Palestinian police sources identified her as 19-year-old Maram Hassouna, a university student in Nablus who had previously served two years in prison for another attempted knife attack.

Violence since 1 October has left 102 dead on the Palestinian side, including an Arab Israeli, as well as 17 Israelis, an American and an Eritrean. 

Many of the Palestinians killed have been attackers, while others have been shot dead by Israeli security forces during clashes.

The international community has repeatedly called for moves to reduce tensions but Israeli Prime Minister Benjamin Netanyahu has vowed to step up punitive measures.

The Palestine Liberation Organisation's secretary general, Saeb Erekat, has said that it could soon move forward on changing longstanding links with Israel, including security coordination, if Netanyahu's government does not take steps toward peace.

There has been speculation that such moves could lead to the collapse of the Palestinian Authority, the governing administration set up in the 1990s under the landmark Oslo accords.

During a visit to Paris on Monday for a global climate summit, Netanyahu told Israeli reporters that he did not want to see the collapse of the Palestinian Authority as it could further empower Palestinian hardliners, such as Islamist movement Hamas.

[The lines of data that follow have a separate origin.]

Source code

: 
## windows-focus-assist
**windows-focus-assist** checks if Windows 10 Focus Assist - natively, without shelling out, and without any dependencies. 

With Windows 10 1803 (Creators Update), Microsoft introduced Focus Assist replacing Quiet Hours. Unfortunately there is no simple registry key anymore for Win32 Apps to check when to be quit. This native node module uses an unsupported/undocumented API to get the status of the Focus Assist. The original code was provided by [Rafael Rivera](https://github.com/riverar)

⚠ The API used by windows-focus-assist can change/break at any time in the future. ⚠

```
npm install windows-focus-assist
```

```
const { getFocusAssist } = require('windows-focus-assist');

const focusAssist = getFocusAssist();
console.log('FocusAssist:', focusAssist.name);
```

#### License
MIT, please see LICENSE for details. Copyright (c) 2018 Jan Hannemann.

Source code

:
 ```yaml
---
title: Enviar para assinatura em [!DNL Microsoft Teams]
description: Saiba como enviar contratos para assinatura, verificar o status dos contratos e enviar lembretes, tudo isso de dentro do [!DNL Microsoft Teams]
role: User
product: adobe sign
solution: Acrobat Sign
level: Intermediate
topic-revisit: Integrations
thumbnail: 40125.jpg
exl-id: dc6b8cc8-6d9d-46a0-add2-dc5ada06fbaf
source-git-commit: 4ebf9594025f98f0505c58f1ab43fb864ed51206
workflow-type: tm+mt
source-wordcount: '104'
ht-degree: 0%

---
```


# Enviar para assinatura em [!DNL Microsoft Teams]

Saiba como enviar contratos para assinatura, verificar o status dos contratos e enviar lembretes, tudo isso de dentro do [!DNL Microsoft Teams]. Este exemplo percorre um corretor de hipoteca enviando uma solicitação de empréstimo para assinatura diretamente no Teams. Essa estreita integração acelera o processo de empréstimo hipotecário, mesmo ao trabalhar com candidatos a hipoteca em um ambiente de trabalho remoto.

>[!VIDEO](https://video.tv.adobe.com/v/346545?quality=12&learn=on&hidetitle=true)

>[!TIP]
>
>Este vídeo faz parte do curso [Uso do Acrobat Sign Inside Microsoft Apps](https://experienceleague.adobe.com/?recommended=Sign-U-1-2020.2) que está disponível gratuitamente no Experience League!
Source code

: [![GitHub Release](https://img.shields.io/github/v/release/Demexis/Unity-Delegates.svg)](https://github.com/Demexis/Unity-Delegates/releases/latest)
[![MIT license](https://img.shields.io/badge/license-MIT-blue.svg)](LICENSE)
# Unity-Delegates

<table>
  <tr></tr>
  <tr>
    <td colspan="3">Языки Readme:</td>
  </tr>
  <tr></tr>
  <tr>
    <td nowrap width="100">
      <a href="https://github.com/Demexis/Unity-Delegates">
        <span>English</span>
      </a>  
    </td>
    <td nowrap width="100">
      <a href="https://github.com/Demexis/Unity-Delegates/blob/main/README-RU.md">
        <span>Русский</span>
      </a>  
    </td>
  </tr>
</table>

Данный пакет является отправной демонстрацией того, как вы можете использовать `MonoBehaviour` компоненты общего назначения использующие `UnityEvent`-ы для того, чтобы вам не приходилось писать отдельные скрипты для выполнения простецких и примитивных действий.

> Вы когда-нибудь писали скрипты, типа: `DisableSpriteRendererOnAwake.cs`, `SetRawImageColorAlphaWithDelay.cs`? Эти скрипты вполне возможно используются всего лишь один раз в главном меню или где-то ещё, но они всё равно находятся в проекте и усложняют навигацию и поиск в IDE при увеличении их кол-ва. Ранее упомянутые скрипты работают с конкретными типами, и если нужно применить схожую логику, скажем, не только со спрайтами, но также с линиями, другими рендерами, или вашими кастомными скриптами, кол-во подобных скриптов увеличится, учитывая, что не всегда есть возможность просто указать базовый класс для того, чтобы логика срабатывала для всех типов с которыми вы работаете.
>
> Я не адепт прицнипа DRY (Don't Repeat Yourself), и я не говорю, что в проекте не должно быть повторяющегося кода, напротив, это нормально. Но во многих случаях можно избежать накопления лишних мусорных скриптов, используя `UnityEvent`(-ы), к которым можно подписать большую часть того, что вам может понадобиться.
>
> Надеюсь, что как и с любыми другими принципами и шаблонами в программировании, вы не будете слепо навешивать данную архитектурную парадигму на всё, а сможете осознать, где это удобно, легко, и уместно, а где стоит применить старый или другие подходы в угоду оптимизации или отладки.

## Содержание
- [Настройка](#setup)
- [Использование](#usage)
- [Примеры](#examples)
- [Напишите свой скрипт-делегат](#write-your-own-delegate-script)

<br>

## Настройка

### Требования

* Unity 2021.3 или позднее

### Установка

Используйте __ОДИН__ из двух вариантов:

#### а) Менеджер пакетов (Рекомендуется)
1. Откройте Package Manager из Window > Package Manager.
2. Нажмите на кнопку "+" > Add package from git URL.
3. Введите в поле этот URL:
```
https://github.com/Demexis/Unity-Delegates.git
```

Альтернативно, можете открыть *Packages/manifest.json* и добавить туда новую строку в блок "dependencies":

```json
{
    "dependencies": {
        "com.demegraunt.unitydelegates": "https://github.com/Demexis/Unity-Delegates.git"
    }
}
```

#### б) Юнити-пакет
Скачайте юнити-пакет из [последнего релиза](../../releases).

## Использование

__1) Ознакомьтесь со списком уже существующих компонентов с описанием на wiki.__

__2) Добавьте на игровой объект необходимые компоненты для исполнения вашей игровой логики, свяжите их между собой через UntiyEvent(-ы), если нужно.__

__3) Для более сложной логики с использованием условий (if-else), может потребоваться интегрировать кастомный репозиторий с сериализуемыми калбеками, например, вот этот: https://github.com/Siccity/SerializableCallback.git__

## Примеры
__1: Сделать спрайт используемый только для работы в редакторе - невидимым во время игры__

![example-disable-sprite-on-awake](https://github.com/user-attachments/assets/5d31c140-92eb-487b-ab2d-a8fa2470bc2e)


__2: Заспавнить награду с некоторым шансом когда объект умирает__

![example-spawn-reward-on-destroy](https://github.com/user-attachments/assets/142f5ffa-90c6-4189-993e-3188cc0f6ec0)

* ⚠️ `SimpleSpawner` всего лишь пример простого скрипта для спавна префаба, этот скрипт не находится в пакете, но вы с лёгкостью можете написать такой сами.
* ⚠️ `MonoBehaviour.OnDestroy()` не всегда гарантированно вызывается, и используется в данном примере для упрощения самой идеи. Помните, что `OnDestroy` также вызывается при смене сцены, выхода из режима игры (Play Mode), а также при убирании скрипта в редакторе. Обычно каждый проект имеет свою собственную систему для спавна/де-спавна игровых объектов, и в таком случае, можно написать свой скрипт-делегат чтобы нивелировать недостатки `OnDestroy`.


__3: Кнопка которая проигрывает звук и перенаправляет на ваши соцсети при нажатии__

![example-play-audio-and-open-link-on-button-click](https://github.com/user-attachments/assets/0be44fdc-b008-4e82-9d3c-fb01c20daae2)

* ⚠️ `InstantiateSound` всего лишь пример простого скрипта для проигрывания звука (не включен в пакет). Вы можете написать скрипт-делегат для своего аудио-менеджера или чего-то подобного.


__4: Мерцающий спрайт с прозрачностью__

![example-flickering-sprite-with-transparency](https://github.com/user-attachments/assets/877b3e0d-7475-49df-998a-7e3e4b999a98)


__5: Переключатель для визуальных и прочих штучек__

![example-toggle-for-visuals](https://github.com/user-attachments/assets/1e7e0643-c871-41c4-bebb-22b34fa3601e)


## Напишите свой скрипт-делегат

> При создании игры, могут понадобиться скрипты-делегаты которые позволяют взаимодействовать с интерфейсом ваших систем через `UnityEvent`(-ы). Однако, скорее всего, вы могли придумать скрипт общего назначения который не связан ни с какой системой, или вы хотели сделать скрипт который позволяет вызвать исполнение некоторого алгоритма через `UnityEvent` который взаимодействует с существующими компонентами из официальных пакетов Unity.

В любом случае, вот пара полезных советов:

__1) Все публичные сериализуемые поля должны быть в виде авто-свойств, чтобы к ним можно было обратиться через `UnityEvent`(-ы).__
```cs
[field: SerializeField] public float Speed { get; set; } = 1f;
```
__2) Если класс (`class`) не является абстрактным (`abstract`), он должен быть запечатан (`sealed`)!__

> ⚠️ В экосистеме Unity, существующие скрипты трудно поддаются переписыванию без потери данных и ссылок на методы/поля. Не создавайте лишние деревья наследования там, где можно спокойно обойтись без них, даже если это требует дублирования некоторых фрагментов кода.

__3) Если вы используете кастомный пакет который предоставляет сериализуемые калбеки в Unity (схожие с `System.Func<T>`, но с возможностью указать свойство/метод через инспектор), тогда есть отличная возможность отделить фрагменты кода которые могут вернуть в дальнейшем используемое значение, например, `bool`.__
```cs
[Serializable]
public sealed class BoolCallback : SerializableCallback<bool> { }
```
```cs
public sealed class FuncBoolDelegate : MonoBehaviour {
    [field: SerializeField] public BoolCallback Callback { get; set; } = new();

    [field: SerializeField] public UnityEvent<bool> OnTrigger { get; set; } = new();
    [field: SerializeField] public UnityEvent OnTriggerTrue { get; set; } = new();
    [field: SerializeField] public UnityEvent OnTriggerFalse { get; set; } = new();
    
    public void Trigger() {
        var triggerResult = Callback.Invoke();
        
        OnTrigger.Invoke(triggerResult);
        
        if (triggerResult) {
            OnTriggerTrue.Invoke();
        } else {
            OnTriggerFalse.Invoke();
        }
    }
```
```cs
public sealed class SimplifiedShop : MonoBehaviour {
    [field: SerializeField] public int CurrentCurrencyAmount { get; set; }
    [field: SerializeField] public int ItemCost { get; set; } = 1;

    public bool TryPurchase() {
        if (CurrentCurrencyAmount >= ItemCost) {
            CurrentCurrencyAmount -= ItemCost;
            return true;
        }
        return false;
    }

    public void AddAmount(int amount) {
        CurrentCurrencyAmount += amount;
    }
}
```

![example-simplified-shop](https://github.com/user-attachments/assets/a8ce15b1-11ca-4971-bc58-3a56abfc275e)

The Palestinian Authority is dominated by Abbas's Fatah party.

"The fact that there's now a bad alternative (the PA) doesn't mean that we won't get a worse alternative," Israeli daily Haaretz quoted Netanyahu as saying.

"But there has to be a change in the PA leadership's behaviour."

Netanyahu and Abbas shook hands at the summit in Paris, but no substantial talks were reported and both sides played down the importance of the brief encounter.

US Secretary of State John Kerry visited last week for separate talks with Netanyahu and Abbas, but left without achieving a breakthrough.

After returning to the United States, Kerry said the conflict was at a "pivotal point" and expressed concern over "the potential for the situation to spin out of control."

Tuesday's violence also came a day after a Jerusalem court found two Israelis guilty of the burning alive of a Palestinian teen in the run-up to last year's Gaza war, but held off on convicting the alleged ringleader.

The third defendant, a 31-year-old Israeli settler, was found to have committed the crime, but the court delayed convicting him after his lawyers submitted a report in recent days arguing his mental state meant he was not responsible for his actions.

The report will now have to be evaluated, with a new hearing set for December 20.

Palestinians and the victim's family harshly criticised the delay.

Mohammed Abu Khdeir, 16, was abducted and killed in July 2014, weeks after the kidnap and murder of three Israeli teenagers in the West Bank.